Data records

****************

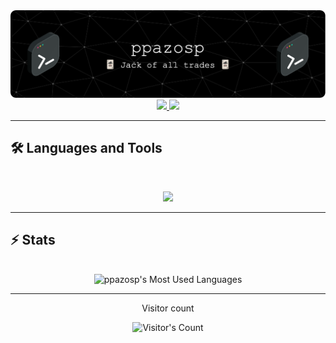<img src="https://github.com/ppazosp/ppazosp/blob/main/header.png" alt="ppazosp's github banner">

<br>

<div align="center">
  <a href="pablopazosp3@gmail.com">
    <img src="https://img.shields.io/badge/Gmail-333333?style=for-the-badge&logo=gmail&logoColor=red" />
  </a>
  <a href="https://www.linkedin.com/in/pablo-pazos-parada" target="_blank">
    <img src="https://img.shields.io/badge/LinkedIn-0077B5?style=for-the-badge&logo=linkedin&logoColor=white" target="_blank" />
  </a>
</div>

<hr>

## 🛠️ Languages and Tools

<br>

<p align="center">
  <img src="https://skillicons.dev/icons?i=androidstudio,apple,bash,c,css,github,gradle,html,idea,java,js,kotlin,ktor,latex,linux,mongodb,postgres,rabbitmq,spring,supabase,threejs,vscode&perline=11" />
</p>

<hr>

## ⚡️ Stats

<br>

<div align=center>
  <!--<img height=192 src="https://github-readme-stats.vercel.app/api?username=ppazosp&theme=transparent&count_private=true&border_radius=10&show_icons=true&rank_icon=github&locale=en" alt="ppazosp's GitHub Stats" />-->
  <img width=310 src="https://github-readme-stats.vercel.app/api/top-langs?username=ppazosp&theme=transparent&layout=compact&hide=css&langs_count=6&border_radius=10&show_icons=true&locale=en" alt="ppazosp's Most Used Languages" />
</div>

<hr>

<div align="center"> 
  <p>Visitor count</p>
  <img src="https://profile-counter.glitch.me/ppazosp/count.svg" alt="Visitor's Count" />
</div>
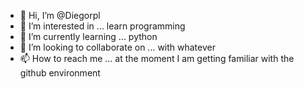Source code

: - 👋 Hi, I’m @Diegorpl
- 👀 I’m interested in ... learn programming
- 🌱 I’m currently learning ... python
- 💞️ I’m looking to collaborate on ... with whatever
- 📫 How to reach me ... at the moment I am getting familiar with the github environment

<!---
Diegorpl/Diegorpl is a ✨ special ✨ repository because its `README.md` (this file) appears on your GitHub profile.
You can click the Preview link to take a look at your changes.
--->
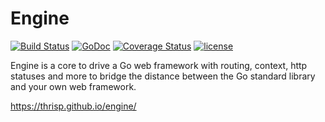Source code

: Engine
======
[![Build Status](https://travis-ci.org/thrisp/engine.svg?branch=develop)](https://travis-ci.org/thrisp/engine)
[![GoDoc](https://godoc.org/github.com/thrisp/engine?status.png)](https://godoc.org/github.com/thrisp/engine)
[![Coverage Status](https://coveralls.io/repos/thrisp/engine/badge.png?branch=master)](https://coveralls.io/r/thrisp/engine?branch=master)
[![license](http://img.shields.io/badge/license-MIT-red.svg?style=flat)](https://raw.githubusercontent.com/thrisp/engine/master/LICENSE)


Engine is a core to drive a Go web framework with routing, context, http statuses
and more to bridge the distance between the Go standard library and your own web
framework.


https://thrisp.github.io/engine/
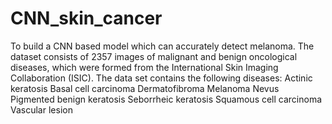 # CNN_skin_cancer
To build a CNN based model which can accurately detect melanoma. The dataset consists of 2357 images of malignant and benign oncological diseases, which were formed from the International Skin Imaging Collaboration (ISIC). 
The data set contains the following diseases:
Actinic keratosis
Basal cell carcinoma
Dermatofibroma
Melanoma
Nevus
Pigmented benign keratosis
Seborrheic keratosis
Squamous cell carcinoma
Vascular lesion
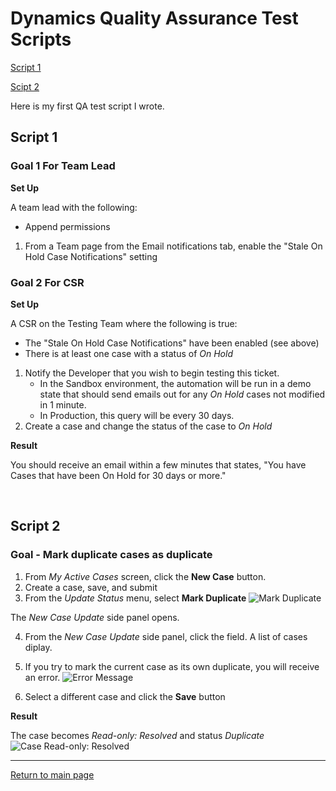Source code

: # Dynamics Quality Assurance Test Scripts

[Script 1](QA.md#script-1)

[Scipt 2](QA.md#script-2)

Here is my first QA test script I wrote. 

##  Script 1

### Goal 1 For Team Lead

**Set Up**

A team lead with the following:
 * Append permissions
 
1. From a Team page from the Email notifications tab, enable the "Stale On Hold Case Notifications" setting

 
### Goal 2 For CSR

**Set Up**

A CSR on the Testing Team where the following is true:

 * The "Stale On Hold Case Notifications" have been enabled (see above)
 * There is at least one case with a status of _On Hold_

1. Notify the Developer that you wish to begin testing this ticket.
   * In the Sandbox environment, the automation will be run in a demo state that should send emails out for any _On Hold_ cases not modified in 1 minute.
   * In Production, this query will be every 30 days.
2. Create a case and change the status of the case to _On Hold_

**Result**

You should receive an email within a few minutes that states, "You have Cases that have been On Hold for 30 days or more."

&nbsp;

##  Script 2

### Goal - Mark duplicate cases as duplicate

1. From _My Active Cases_ screen, click the **New Case** button.
2. Create a case, save, and submit
3. From the _Update Status_ menu, select **Mark Duplicate**
![Mark Duplicate](https://github.com/user-attachments/assets/0fd30524-e915-4810-afc5-e09cbcf98cff)
 
 The _New Case Update_ side panel opens.
 
 4. From the _New Case Update_ side panel, click the field. A list of cases diplay.
 5. If you try to mark the current case as its own duplicate, you will receive an error.
 ![Error Message](https://github.com/user-attachments/assets/37ca88f5-fbfc-4700-986a-0e04d9c25ecb)

 7. Select a different case and click the **Save** button

**Result**

 The case becomes _Read-only: Resolved_ and status _Duplicate_
![Case Read-only: Resolved](https://github.com/user-attachments/assets/5edbde52-7db1-42cc-841d-8d7b29d77fca)



---

[Return to main page](https://jenpetsmit.github.io/)

&nbsp;
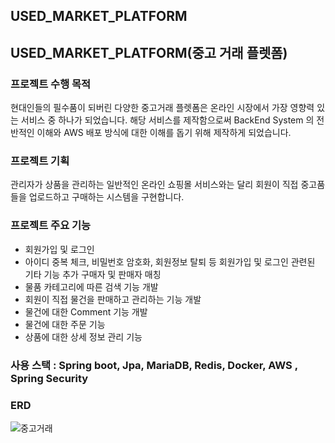 ## USED_MARKET_PLATFORM


## USED_MARKET_PLATFORM(중고 거래 플렛폼)

### 프로젝트 수행 목적

현대인들의 필수품이 되버린 다양한 중고거래 플렛폼은
온라인 시장에서 가장 영향력 있는 서비스 중 하나가 되었습니다.
해당 서비스를 제작함으로써 BackEnd System 의 전반적인 이해와
AWS 배포 방식에 대한 이해를 돕기 위해 제작하게 되었습니다. 

### 프로젝트 기획

관리자가 상품을 관리하는 일반적인 온라인 쇼핑몰 서비스와는 달리
회원이 직접 중고품들을 업로드하고 구매하는 시스템을 구현합니다.

### 프로젝트 주요 기능

- 회원가입 및 로그인
- 아이디 중복 체크, 비밀번호 암호화, 회원정보 탈퇴 등 회원가입 및 로그인 관련된 기타 기능 추가
  구매자 및 판매자 매칭
- 물품 카테고리에 따른 검색 기능 개발
- 회원이 직접 물건을 판매하고 관리하는 기능 개발
- 물건에 대한 Comment 기능 개발
- 물건에 대한 주문 기능
- 상품에 대한 상세 정보 관리 기능

### 사용 스택 : Spring boot, Jpa, MariaDB, Redis, Docker, AWS , Spring Security

### ERD

![중고거래](https://user-images.githubusercontent.com/96874318/209803782-059ca295-14cc-4f10-a17d-a3fb7e3e6fca.png)



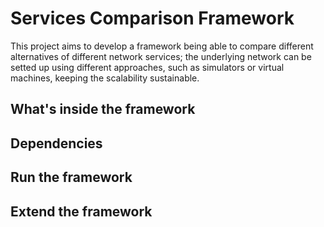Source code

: # Services Comparison Framework
This project aims to develop a framework being able to compare different alternatives of different network services; the
underlying network can be setted up using different approaches, such as simulators or virtual machines, keeping the
scalability sustainable.

## What's inside the framework

## Dependencies

## Run the framework

## Extend the framework

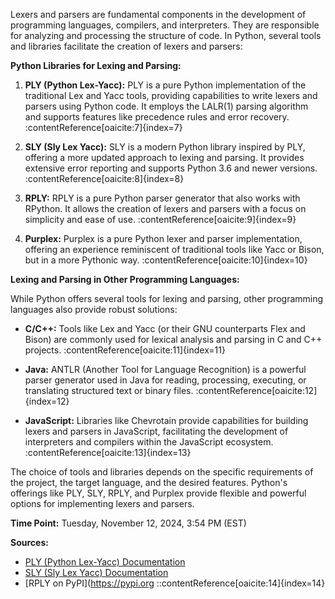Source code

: Lexers and parsers are fundamental components in the development of programming languages, compilers, and interpreters. They are responsible for analyzing and processing the structure of code. In Python, several tools and libraries facilitate the creation of lexers and parsers:

**Python Libraries for Lexing and Parsing:**

1. **PLY (Python Lex-Yacc):** PLY is a pure Python implementation of the traditional Lex and Yacc tools, providing capabilities to write lexers and parsers using Python code. It employs the LALR(1) parsing algorithm and supports features like precedence rules and error recovery. :contentReference[oaicite:7]{index=7}

2. **SLY (Sly Lex Yacc):** SLY is a modern Python library inspired by PLY, offering a more updated approach to lexing and parsing. It provides extensive error reporting and supports Python 3.6 and newer versions. :contentReference[oaicite:8]{index=8}

3. **RPLY:** RPLY is a pure Python parser generator that also works with RPython. It allows the creation of lexers and parsers with a focus on simplicity and ease of use. :contentReference[oaicite:9]{index=9}

4. **Purplex:** Purplex is a pure Python lexer and parser implementation, offering an experience reminiscent of traditional tools like Yacc or Bison, but in a more Pythonic way. :contentReference[oaicite:10]{index=10}

**Lexing and Parsing in Other Programming Languages:**

While Python offers several tools for lexing and parsing, other programming languages also provide robust solutions:

- **C/C++:** Tools like Lex and Yacc (or their GNU counterparts Flex and Bison) are commonly used for lexical analysis and parsing in C and C++ projects. :contentReference[oaicite:11]{index=11}

- **Java:** ANTLR (Another Tool for Language Recognition) is a powerful parser generator used in Java for reading, processing, executing, or translating structured text or binary files. :contentReference[oaicite:12]{index=12}

- **JavaScript:** Libraries like Chevrotain provide capabilities for building lexers and parsers in JavaScript, facilitating the development of interpreters and compilers within the JavaScript ecosystem. :contentReference[oaicite:13]{index=13}

The choice of tools and libraries depends on the specific requirements of the project, the target language, and the desired features. Python's offerings like PLY, SLY, RPLY, and Purplex provide flexible and powerful options for implementing lexers and parsers.

**Time Point:** Tuesday, November 12, 2024, 3:54 PM (EST)

**Sources:**

- [PLY (Python Lex-Yacc) Documentation](https://ply.readthedocs.io/en/latest/ply.html)
- [SLY (Sly Lex Yacc) Documentation](https://sly.readthedocs.io/en/latest/sly.html)
- [RPLY on PyPI](https://pypi.org
::contentReference[oaicite:14]{index=14}
 
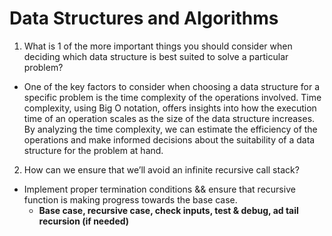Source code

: # Data Structures and Algorithms

1. What is 1 of the more important things you should consider when deciding which data structure is best suited to solve a particular problem?
  - One of the key factors to consider when choosing a data structure for a specific problem is the time complexity of the operations involved. Time complexity, using Big O notation, offers insights into how the execution time of an operation scales as the size of the data structure increases. By analyzing the time complexity, we can estimate the efficiency of the operations and make informed decisions about the suitability of a data structure for the problem at hand.

2. How can we ensure that we’ll avoid an infinite recursive call stack?
  - Implement proper termination conditions && ensure that recursive function is making progress towards the base case.
      - **Base case, recursive case, check inputs, test & debug, ad tail recursion (if needed)**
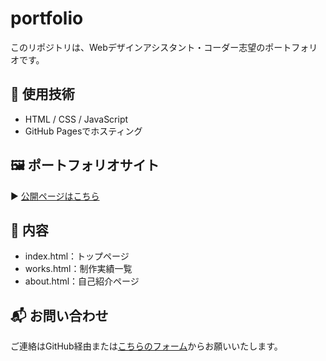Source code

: # portfolio

このリポジトリは、Webデザインアシスタント・コーダー志望のポートフォリオです。

## 🔧 使用技術
- HTML / CSS / JavaScript
- GitHub Pagesでホスティング

## 🖼️ ポートフォリオサイト
▶ [公開ページはこちら](https://1ua1ea.github.io/portfolio/)

## 📁 内容
- index.html：トップページ
- works.html：制作実績一覧
- about.html：自己紹介ページ

## 📬 お問い合わせ
ご連絡はGitHub経由または[こちらのフォーム](#)からお願いいたします。
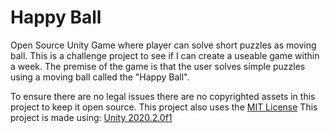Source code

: # Happy Ball
Open Source Unity Game where player can solve short puzzles as moving ball.
This is a challenge project to see if I can create a useable game within a week.
The premise of the game is that the user solves simple puzzles using a moving ball called the "Happy Ball". 

To ensure there are no legal issues there are no copyrighted assets in this project to keep it open source.
This project also uses the [MIT License](https://choosealicense.com/licenses/mit/)
This project is made using: [Unity 2020.2.0f1](https://unity.com/releases/2020-1)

****************

## TASK PROMPT
Count the lines above holding "되었습니다". Give only the number.

## YOUR SOLUTION
2